The city is really extremely beautiful. In 2014, it celebrated its 500th anniversary, and it is as if preserved in time, because it experienced its prosperity during the cultivation of sugar cane. Small cobbled streets, one-story houses, colorful walls and pretty churches create the atmosphere of an ancient city. Every corner shouts "Privet, drug, sigari, sigari!", is full of old men pretending to smoke cigars or ride stallions with a "photo=0.5 CUC" note on their foreheads.
At the next stop, New Orleans-like Cienfuegos , it's raining, which doesn't bother the kids at all! They play soccer barefoot in the main square of the city, one guy lies on the ground in the middle of a puddle and draws angels with his hands, just like us in the snow. Others use the soaked ground from the greenery for mud battles. Here is a real childhood!

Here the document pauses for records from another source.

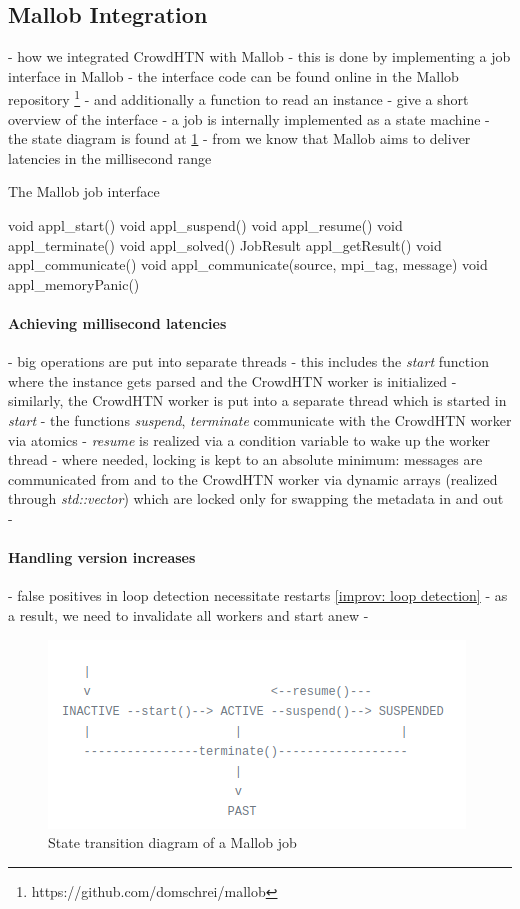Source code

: \subsection{Mallob Integration}
- how we integrated CrowdHTN with Mallob
- this is done by implementing a job interface in Mallob
- the interface code can be found online in the Mallob repository \footnote{https://github.com/domschrei/mallob}
- and additionally a function to read an instance
- give a short overview of the interface
- a job is internally implemented as a state machine
- the state diagram is found at \ref{figure: mallob state diagram}
- from \cite{schreiber2021scalable} we know that Mallob aims to deliver latencies in the millisecond range

\begin{algorithm}
	\caption{The Mallob job interface}
	void appl\_start()\;
	void appl\_suspend()\;
	void appl\_resume()\;
	void appl\_terminate()\;
	void appl\_solved()\;
	JobResult appl\_getResult()\;
	void appl\_communicate()\;
	void appl\_communicate(source, mpi\_tag, message)\;
	void appl\_memoryPanic()\;
\end{algorithm}

\paragraph{Achieving millisecond latencies}
- big operations are put into separate threads
- this includes the \textit{start} function where the instance gets parsed and the CrowdHTN worker is initialized
- similarly, the CrowdHTN worker is put into a separate thread which is started in \textit{start}
- the functions \textit{suspend}, \textit{terminate} communicate with the CrowdHTN worker via atomics
- \textit{resume} is realized via a condition variable to wake up the worker thread
- where needed, locking is kept to an absolute minimum: messages are communicated from and to the CrowdHTN worker via dynamic arrays (realized through \textit{std::vector}) which are locked only for swapping the metadata in and out
- 

\paragraph{Handling version increases}
- false positives in loop detection necessitate restarts \ref{improv: loop detection}
- as a result, we need to invalidate all workers and start anew
-

\begin{figure}
	\caption{State transition diagram of a Mallob job}
	\label{figure: mallob state diagram}
	\centering
	\includegraphics{images/prelim/mallob_state_diagram}
\end{figure}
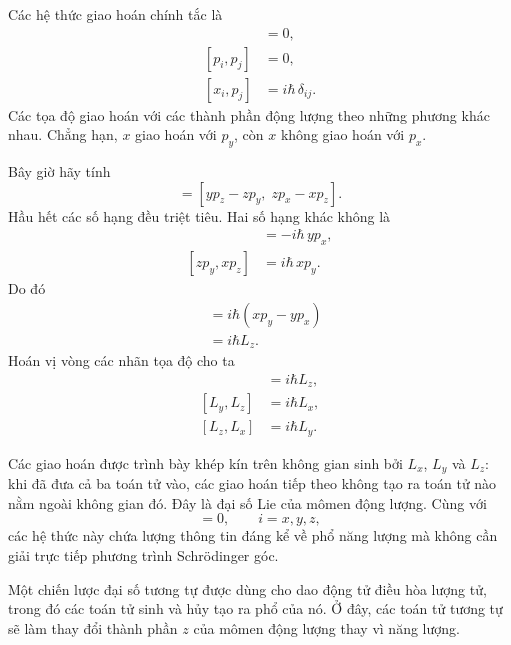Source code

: Các hệ thức giao hoán chính tắc là
\begin{align}
[x_i,x_j]&=0,\\
[p_i,p_j]&=0,\\
[x_i,p_j]&=i\hbar\,\delta_{ij}.
\end{align}
Các tọa độ giao hoán với các thành phần động lượng theo những phương khác nhau. Chẳng hạn, \(x\) giao hoán với \(p_y\), còn \(x\) không giao hoán với \(p_x\).

Bây giờ hãy tính
\begin{equation}
[L_x,L_y]
=
[yp_z-zp_y,\;zp_x-xp_z].
\end{equation}
Hầu hết các số hạng đều triệt tiêu. Hai số hạng khác không là
\begin{align}
[yp_z,zp_x]&=-i\hbar\,yp_x,\\
[zp_y,xp_z]&=i\hbar\,xp_y.
\end{align}
Do đó
\begin{align}
[L_x,L_y]
&=i\hbar\left(xp_y-yp_x\right)\\
&=i\hbar L_z.
\end{align}
Hoán vị vòng các nhãn tọa độ cho ta
\begin{align}
[L_x,L_y]&=i\hbar L_z,\\
[L_y,L_z]&=i\hbar L_x,\\
[L_z,L_x]&=i\hbar L_y.
\end{align}

\begin{classroomqa}
\end{classroomqa}

Các giao hoán được trình bày khép kín trên không gian sinh bởi \(L_x\), \(L_y\) và \(L_z\): khi đã đưa cả ba toán tử vào, các giao hoán tiếp theo không tạo ra toán tử nào nằm ngoài không gian đó. Đây là đại số Lie của mômen động lượng. Cùng với
\begin{equation}
[H,L_i]=0,
\qquad i=x,y,z,
\end{equation}
các hệ thức này chứa lượng thông tin đáng kể về phổ năng lượng mà không cần giải trực tiếp phương trình Schr\"odinger góc.

Một chiến lược đại số tương tự được dùng cho dao động tử điều hòa lượng tử, trong đó các toán tử sinh và hủy tạo ra phổ của nó. Ở đây, các toán tử tương tự sẽ làm thay đổi thành phần \(z\) của mômen động lượng thay vì năng lượng.

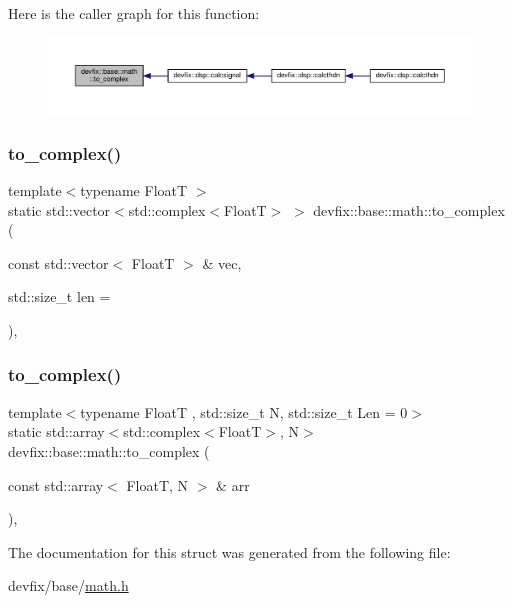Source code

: Here is the caller graph for this function\+:
\nopagebreak
\begin{figure}[H]
\begin{center}
\leavevmode
\includegraphics[width=350pt]{structdevfix_1_1base_1_1math_a212f0b2e675de08688438e5bafb450c7_icgraph}
\end{center}
\end{figure}
\mbox{\label{structdevfix_1_1base_1_1math_ace2cb831db8aeccad7108bc411612544}} 
\subsubsection{\texorpdfstring{to\+\_\+complex()}{to\_complex()}\hspace{0.1cm}{\footnotesize\ttfamily [2/3]}}
{\footnotesize\ttfamily template$<$typename FloatT $>$ \\
static std\+::vector$<$std\+::complex$<$FloatT$>$ $>$ devfix\+::base\+::math\+::to\+\_\+complex (\begin{DoxyParamCaption}\item[{const std\+::vector$<$ FloatT $>$ \&}]{vec,  }\item[{std\+::size\+\_\+t}]{len = {} }\end{DoxyParamCaption})\hspace{0.3cm}{\ttfamily [inline]}, {\ttfamily [static]}}

\mbox{\label{structdevfix_1_1base_1_1math_aa125625a1d4063dc4bd4de82f7367f14}} 
\subsubsection{\texorpdfstring{to\+\_\+complex()}{to\_complex()}\hspace{0.1cm}{\footnotesize\ttfamily [3/3]}}
{\footnotesize\ttfamily template$<$typename FloatT , std\+::size\+\_\+t N, std\+::size\+\_\+t Len = 0$>$ \\
static std\+::array$<$std\+::complex$<$FloatT$>$, N$>$ devfix\+::base\+::math\+::to\+\_\+complex (\begin{DoxyParamCaption}\item[{const std\+::array$<$ FloatT, N $>$ \&}]{arr }\end{DoxyParamCaption})\hspace{0.3cm}{\ttfamily [inline]}, {\ttfamily [static]}}



The documentation for this struct was generated from the following file\+:\begin{DoxyCompactItemize}
\item 
devfix/base/\hyperlink{math_8h}{math.\+h}\end{DoxyCompactItemize}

Two weeks in Cuba passed by without noticing. Cuba turned out to be a little different than expected. Many of the pictures on the internet where you can see Cubans smoking cigars are staged, Cuba in tourist areas is a bit richer and much more diverse within one country than you might think. Cuba still has a long way to go before it reaches the level of the big resorts in the world, but old cars and bright Cubans are only found in Cuba. The feeling of the Real Cuba can only be seen on the spot. There are days when Cuba is annoying and there are at least as many days when it seems like the most fascinating country to be in. Because - is there any tastier fruit than a ripe, juicy mango straight from the tree, at the height of the season? Late spring in Cuba can be called the rainy season, the crab migration season or the mango season! Small, bright yellow, large, pink, all fragrant! Cuba will always remain in our memories as the land of delicious mangoes!

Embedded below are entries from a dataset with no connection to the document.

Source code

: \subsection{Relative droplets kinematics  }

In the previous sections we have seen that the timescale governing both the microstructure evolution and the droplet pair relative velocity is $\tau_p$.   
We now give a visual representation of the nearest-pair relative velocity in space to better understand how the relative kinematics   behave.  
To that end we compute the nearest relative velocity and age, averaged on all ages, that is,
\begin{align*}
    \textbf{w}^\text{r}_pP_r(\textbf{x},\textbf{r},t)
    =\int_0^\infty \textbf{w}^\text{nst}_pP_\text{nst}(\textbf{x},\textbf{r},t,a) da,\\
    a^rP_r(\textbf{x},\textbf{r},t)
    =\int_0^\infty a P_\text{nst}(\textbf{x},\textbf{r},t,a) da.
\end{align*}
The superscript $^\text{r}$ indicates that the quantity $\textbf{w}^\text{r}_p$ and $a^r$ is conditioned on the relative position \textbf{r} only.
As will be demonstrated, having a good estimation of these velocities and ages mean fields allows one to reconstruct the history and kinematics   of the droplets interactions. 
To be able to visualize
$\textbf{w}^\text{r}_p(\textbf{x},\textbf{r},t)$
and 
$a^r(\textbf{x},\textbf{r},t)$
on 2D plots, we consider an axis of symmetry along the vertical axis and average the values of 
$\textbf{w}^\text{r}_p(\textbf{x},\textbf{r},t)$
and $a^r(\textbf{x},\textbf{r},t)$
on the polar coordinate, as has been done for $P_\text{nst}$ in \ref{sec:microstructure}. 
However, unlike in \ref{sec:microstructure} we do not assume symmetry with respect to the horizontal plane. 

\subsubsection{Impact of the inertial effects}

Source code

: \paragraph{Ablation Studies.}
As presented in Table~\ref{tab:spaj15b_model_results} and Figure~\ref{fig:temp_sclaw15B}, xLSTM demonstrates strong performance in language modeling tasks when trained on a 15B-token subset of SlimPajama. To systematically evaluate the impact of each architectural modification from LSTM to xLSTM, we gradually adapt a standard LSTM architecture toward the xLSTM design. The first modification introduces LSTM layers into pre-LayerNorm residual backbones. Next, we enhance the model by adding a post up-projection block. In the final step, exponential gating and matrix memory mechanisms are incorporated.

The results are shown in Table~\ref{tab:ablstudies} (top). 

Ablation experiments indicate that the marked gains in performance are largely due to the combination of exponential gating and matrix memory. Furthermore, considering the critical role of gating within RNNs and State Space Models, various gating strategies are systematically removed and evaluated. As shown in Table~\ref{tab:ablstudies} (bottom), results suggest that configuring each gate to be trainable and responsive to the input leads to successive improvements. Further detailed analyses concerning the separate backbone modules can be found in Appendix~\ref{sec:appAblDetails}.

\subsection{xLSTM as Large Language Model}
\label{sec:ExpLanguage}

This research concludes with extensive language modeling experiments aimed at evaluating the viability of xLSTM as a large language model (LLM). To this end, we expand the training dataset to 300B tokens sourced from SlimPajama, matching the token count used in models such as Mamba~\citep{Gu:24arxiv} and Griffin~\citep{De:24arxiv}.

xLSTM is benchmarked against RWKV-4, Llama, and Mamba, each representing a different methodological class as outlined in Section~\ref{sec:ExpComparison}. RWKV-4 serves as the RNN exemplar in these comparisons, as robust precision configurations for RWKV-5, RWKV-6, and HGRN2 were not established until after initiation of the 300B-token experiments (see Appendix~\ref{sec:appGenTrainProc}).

But what about the honeymoon? Is Cuba suitable to go here as a couple and enjoy moments together? Definitely!
In Cuba, you can sleep on the beach or in a hotel, eat and enjoy drinks to your heart's content, and also see what the island has to offer - hiking on foot or horseback, diving or snorkeling! Cuba is a great destination where you will remember your honeymoon for the rest of your life!
A good price of a plane ticket starts from 400-500 euros round trip, with a transfer, because there are no direct flights from Riga, during promotions from Germany you can sometimes find offers below 400 euros. You can look at the hotel according to your wishes, small local lodges/rooms are available from over ten dollars a day, large hotels depending on the chosen service level. It should be taken into account that you will also need a visa card, which can be purchased at a tourist agency in Latvia, it cost us 36 euros per person. When buying tickets from the USA, there will be a different procedure, you should inquire with the local airline, because the Americans have different rules for entry and their airlines adhere to them. When buying a combined service from a travel agency (we bought Estravel Latvija), the plane ticket from Germany and the hotel for a week cost us 1400 euros per person (all-inclusive). For a longer trip, the hotel costs are no longer so high, and in the combined package, the flight price makes up the majority. Tours can be booked ahead of time or on the spot with local service providers.